* **Source records**

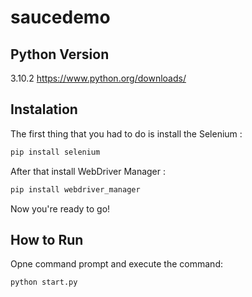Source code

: # saucedemo

## Python Version
3.10.2
https://www.python.org/downloads/

## Instalation
The first thing that you had to do is install the Selenium :
```bash
pip install selenium
```
After that install WebDriver Manager :
```bash
pip install webdriver_manager
```
Now you're ready to go!

## How to Run
Opne command prompt and execute the command:
```bash
python start.py
```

* **Prompt**
Set down the material above exactly. Skip any picture.

* **Written response**
Source code

: # saucedemo

## Python Version
3.10.2
https://www.python.org/downloads/

## Instalation
The first thing that you had to do is install the Selenium :
```bash
pip install selenium
```
After that install WebDriver Manager :
```bash
pip install webdriver_manager
```
Now you're ready to go!

## How to Run
Opne command prompt and execute the command:
```bash
python start.py
```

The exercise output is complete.